Joey smiled more and relaxed.

He felt more at home when I screamed. In his Italian working-class home in Little Italy, Wilmington, Delaware, everyone yelled. Nobody talked. They yelled over recipes, over incidents, over what time it was! Joey said things that were so outrageous to me, I was constantly reacting with unbridled fury.

“I think Mussolini did a good job.”

“Huh?”

“The trains ran on time.”

“Get out!”

“What did I say?”

“Just get out!”

“When can I come back?”

“Never, learn your history!”

“All right. Tell me what I said wrong?”

And I would tell him and we would yell some more.

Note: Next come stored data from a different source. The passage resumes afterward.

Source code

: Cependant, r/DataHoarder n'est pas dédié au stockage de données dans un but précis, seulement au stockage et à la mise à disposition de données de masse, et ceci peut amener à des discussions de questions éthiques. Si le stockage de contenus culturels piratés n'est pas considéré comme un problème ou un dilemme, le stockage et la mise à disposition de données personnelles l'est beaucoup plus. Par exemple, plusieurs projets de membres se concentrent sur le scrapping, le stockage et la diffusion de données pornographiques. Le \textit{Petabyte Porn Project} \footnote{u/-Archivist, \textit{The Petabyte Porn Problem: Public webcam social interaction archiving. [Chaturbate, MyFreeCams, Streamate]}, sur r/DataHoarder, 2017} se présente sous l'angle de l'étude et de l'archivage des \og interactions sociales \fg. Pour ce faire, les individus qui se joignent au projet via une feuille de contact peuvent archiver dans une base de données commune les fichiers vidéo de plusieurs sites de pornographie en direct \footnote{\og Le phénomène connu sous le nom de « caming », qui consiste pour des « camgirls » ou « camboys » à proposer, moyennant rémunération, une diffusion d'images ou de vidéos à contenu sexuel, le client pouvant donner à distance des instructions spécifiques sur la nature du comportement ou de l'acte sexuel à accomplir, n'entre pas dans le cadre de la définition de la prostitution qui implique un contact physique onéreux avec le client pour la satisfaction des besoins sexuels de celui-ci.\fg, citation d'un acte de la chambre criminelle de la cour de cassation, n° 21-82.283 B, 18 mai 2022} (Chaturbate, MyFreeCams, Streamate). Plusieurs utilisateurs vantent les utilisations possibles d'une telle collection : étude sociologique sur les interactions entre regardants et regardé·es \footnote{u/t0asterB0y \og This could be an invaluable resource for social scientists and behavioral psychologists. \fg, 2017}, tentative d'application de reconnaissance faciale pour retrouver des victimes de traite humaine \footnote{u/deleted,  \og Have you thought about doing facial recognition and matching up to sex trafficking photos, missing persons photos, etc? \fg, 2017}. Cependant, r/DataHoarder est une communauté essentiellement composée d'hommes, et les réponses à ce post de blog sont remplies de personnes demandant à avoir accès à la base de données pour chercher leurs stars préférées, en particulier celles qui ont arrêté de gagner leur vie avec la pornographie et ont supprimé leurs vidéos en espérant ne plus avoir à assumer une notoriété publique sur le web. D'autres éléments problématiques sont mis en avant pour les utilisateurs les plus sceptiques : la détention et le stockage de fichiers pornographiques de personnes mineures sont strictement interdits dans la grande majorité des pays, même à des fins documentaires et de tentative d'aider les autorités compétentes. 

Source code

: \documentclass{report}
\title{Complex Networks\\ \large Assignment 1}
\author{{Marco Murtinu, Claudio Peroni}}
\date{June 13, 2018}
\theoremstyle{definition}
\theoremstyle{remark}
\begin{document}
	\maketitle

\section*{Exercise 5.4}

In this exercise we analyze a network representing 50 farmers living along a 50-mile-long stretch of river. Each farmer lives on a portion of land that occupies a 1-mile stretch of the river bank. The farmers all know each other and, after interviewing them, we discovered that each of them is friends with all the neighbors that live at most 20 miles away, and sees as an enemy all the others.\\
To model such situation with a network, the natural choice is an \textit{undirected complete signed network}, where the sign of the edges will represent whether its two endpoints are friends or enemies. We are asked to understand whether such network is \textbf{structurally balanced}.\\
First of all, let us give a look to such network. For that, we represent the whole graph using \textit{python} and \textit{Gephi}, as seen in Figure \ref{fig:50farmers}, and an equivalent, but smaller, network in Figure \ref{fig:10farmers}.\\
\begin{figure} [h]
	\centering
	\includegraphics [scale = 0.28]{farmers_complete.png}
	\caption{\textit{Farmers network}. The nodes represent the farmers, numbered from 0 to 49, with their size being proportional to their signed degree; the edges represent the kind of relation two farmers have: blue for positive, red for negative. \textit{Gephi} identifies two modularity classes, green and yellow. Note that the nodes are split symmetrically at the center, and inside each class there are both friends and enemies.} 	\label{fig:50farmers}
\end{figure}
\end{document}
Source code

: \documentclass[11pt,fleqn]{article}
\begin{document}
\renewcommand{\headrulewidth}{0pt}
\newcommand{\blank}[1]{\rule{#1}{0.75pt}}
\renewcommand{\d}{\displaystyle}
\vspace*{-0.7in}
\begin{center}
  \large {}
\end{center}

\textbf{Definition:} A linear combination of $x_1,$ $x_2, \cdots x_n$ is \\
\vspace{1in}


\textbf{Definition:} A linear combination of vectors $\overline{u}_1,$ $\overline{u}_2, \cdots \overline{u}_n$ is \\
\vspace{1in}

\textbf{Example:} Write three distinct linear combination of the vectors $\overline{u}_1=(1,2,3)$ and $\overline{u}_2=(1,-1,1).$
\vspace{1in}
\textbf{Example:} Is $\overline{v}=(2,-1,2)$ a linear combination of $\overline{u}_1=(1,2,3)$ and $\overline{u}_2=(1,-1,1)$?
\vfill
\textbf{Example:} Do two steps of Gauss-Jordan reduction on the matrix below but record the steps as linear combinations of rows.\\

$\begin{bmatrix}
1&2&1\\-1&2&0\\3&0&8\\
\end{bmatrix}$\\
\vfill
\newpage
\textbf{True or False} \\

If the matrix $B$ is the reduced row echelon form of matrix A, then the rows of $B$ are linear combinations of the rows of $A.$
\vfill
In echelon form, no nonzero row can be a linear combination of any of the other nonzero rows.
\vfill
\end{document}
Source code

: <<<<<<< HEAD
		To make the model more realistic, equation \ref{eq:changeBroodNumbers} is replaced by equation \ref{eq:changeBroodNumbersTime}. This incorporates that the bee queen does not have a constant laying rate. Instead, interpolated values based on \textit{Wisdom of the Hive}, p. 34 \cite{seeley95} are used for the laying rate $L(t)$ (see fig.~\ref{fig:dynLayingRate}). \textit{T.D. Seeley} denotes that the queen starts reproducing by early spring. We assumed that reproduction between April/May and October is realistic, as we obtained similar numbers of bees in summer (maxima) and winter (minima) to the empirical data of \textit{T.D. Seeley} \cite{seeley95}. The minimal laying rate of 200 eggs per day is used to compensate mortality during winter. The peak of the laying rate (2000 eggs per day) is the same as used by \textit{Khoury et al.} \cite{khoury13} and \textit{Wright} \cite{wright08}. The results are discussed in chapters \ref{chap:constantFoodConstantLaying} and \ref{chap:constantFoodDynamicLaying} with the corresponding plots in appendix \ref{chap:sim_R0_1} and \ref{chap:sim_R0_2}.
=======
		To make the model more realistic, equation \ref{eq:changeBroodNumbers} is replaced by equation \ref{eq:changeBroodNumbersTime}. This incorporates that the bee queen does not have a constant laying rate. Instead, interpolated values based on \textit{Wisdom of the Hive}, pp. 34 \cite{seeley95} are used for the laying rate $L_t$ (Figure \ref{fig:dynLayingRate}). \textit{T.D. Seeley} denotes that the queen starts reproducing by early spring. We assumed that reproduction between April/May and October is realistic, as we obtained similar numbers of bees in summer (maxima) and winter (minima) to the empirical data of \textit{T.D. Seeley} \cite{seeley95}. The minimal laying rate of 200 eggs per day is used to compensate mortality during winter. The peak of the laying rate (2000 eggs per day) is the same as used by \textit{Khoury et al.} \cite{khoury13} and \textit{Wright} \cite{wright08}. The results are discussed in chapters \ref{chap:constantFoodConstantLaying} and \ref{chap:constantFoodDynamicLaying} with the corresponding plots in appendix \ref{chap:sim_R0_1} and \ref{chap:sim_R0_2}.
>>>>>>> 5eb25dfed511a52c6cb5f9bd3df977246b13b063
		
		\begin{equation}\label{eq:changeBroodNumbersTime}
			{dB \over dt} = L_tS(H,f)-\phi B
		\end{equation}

I had never yelled before in my life. I never remember my parents raising their voices. I had discovered my endless rage in an exercise at the Neighborhood Playhouse at sixteen or seventeen. In acting I had plenty of anger. In life it was dangerous, up to that point, to express anger and not hurt someone’s feelings deeply, like my parents’. I certainly couldn’t show anger to Arnie. Actually, I never felt anger toward Arnie. I was completely cowed and confused, but never allowed myself to feel angry. I was angry at my country, and had found a way to express it, in a way. With Joey it was like kindergarten anger. It was real, but not bitter. It was fun. It was kind of normal. We were good enough friends for me to yell at him. And it was for his own good. For us to be friends, he’d better bone up on Mussolini, and on everything I’d lived through. I couldn’t abide the ignorance.

But this was a very comfortable relationship for me. It could never go anywhere permanent, but it was a new kind of being together that felt interesting at the time. I was the older one. I had a child who came before anyone else. I had a career that came before anyone else. I had to make money, to be independent of any man.